Esso was all set to change its name to Exon until someone pointed out there was a senator by that name. Doubling the X served two purposes: it would reduce the confusion with the senator, and it would lessen the chance that the name would inadvertently have some offensive meaning because Maltese is the only language with the double-x formation.
Except for Hall of Famer Jimmy Foxx and Redd Foxx
Jimmy Foxx, yes. Redd Foxx’s real name was John Sanford.
Excellent selection of photos.
Fat Men’s Shop. Say it like it is!
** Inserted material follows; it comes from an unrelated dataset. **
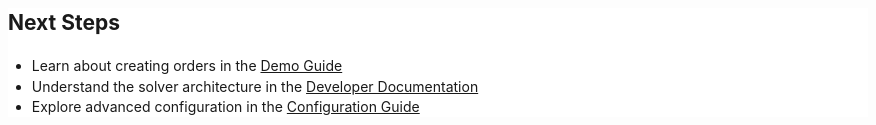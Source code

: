 ## Next Steps

- Learn about creating orders in the [Demo Guide](demo.md)
- Understand the solver architecture in the [Developer Documentation](../DEVELOPER_DOCUMENTATION.md)
- Explore advanced configuration in the [Configuration Guide](configuration.md)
Stores and departments catering to the alternatively shaped use so many euphemisms now.
Since 2003, “Little Liberty” has stood outside The Brooklyn Museum.
the first photo is the Manhattan I used to know,though I was born in 1957
the city still more or less looked like that when I was young.I remember the
Sig. Klein fat mans shop sign cuz i passed it all the time in the early 70s.The one
that hung directly over the front door.Even back then that sign was over a
hundred years old.There was also some ladies of the evening around there that
resembled Edith Bunker.I know they were because they would tug at my sleeve and ask me
if I wanted a date when I walked by. Me! A sweet innocent lad of but 16 years
The owners of that Statue of Liberty used to let the local kids up in it.There was
a ladder inside it.Was before my time.
The last photo is a photographic portrait of a Reginald Marsh painting.The Elevated
and the Bowery must have been where they got the idea for Film Noir.All those
characters skulking around in the dark shadows of the Elevated.Especially
around Chatham Sq..
Speaking of film noir, watch this on weekends on TCM:
https://noiralley.tcm.com/?msclkid=05f485e6b10d11ecabbc66b0affafd73
Please! You would not have had to wear a wool suit in the summertime! You’d have worn a cotton suit, probably seersucker. And a straw hat, still commonly worn. Both very comfortable.
These are great photos, thank you. I remember Sloppy Louie’s, but not too well.
On a hot-enough summer day you probably might have gotten away with wearing an ice cream suit and a panama hat, like Charlie Chan, a resident of Honolulu and thus living in warm weather year-round, would have worn.
Near Sloppy Louie’s was another great restaurant – Sweets. Best seafood ever.